> [Work item]: Only the lines of the data holding the string "figure" need to be returned.

> [Data to process]:

________________________________________

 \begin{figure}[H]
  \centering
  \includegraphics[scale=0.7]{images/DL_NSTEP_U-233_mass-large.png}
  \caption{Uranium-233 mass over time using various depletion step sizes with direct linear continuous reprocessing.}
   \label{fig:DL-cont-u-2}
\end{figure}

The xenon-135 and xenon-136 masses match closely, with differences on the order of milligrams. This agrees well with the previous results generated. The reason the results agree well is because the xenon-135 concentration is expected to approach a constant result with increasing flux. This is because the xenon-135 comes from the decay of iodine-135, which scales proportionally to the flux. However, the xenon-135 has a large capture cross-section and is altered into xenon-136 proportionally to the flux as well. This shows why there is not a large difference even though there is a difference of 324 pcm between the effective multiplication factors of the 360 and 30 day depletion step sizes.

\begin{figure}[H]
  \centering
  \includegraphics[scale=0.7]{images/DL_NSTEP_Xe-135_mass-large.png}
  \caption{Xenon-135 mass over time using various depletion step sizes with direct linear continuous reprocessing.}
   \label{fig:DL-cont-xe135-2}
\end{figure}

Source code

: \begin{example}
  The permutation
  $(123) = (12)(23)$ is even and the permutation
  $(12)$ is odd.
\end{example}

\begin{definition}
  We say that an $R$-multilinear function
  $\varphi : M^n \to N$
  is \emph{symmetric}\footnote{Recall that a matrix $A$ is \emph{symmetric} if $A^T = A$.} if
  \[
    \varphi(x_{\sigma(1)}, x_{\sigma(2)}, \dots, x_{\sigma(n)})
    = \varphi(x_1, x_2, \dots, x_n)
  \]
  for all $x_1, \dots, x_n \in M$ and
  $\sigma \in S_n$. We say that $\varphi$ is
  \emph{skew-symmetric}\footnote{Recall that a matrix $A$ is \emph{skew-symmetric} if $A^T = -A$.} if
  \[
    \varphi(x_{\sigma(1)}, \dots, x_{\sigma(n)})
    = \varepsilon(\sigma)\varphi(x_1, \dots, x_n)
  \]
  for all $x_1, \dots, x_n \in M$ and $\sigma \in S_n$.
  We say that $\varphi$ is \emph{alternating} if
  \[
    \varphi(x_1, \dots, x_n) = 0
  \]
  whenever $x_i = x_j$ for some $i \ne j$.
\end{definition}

________________________________________

> [Response to this task]:
 \begin{figure}[H]
\end{figure}
\begin{figure}[H]
\end{figure}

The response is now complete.